◆ PROBLEM DESCRIPTION:
Whatever follows the line containing "- 更新从状态 $ q_i $ 到状态 $ q_j $ 的转移概率：" in the listing below should be printed exactly, along with that line itself.

- Opening Delimiter -

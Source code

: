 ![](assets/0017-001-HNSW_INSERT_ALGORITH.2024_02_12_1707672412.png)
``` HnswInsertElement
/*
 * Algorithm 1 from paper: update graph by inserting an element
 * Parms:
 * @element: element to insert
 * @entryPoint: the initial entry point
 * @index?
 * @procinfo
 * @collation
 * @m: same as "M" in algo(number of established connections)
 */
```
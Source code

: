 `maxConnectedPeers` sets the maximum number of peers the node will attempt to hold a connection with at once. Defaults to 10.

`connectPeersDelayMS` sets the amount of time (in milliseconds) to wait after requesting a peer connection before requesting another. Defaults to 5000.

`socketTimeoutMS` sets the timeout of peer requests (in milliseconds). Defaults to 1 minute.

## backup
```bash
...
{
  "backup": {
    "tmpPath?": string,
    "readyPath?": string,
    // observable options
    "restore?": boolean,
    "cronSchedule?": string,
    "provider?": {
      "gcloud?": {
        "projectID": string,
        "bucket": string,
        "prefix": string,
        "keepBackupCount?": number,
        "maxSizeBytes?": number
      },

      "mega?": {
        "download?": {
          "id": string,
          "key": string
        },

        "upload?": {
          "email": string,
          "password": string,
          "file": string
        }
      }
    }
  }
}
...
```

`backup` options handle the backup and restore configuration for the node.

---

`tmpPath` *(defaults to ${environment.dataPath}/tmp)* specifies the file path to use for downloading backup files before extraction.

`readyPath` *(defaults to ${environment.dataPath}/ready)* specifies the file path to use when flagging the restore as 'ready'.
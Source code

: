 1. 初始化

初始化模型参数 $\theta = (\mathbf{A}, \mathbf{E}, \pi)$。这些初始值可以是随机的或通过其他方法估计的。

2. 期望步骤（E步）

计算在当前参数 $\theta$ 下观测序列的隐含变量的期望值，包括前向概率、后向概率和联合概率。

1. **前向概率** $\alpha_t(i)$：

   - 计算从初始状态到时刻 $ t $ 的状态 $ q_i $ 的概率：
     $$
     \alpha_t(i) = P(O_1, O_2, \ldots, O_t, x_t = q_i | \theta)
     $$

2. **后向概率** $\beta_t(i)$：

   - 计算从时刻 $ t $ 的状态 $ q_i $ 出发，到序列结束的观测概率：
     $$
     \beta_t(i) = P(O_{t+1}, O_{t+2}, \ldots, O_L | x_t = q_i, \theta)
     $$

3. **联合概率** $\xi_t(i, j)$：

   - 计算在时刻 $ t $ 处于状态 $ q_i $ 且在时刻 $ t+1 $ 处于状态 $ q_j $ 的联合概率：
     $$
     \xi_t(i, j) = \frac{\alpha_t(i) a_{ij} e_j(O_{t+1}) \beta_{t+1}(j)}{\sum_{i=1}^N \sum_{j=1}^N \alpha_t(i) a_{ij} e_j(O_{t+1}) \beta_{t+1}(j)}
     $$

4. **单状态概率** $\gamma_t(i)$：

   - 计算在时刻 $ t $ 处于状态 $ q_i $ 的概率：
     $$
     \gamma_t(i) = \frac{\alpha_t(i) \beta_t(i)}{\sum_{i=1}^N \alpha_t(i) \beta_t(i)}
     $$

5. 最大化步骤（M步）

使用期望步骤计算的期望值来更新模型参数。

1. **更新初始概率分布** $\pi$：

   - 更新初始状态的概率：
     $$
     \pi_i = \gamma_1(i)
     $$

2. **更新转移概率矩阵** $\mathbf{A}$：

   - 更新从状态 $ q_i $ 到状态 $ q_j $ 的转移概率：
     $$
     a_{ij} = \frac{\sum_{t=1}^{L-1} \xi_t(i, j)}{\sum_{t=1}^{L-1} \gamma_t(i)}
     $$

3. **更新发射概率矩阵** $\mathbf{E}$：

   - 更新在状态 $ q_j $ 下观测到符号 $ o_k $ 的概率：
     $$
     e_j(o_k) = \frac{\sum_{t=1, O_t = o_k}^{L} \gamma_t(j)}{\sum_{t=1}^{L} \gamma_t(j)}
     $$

- Closing Delimiter -

◆ RESPONSE BOX:
   - 更新从状态 $ q_i $ 到状态 $ q_j $ 的转移概率：
     $$
     a_{ij} = \frac{\sum_{t=1}^{L-1} \xi_t(i, j)}{\sum_{t=1}^{L-1} \gamma_t(i)}
     $$

3. **更新发射概率矩阵** $\mathbf{E}$：

   - 更新在状态 $ q_j $ 下观测到符号 $ o_k $ 的概率：
     $$
     e_j(o_k) = \frac{\sum_{t=1, O_t = o_k}^{L} \gamma_t(j)}{\sum_{t=1}^{L} \gamma_t(j)}
     $$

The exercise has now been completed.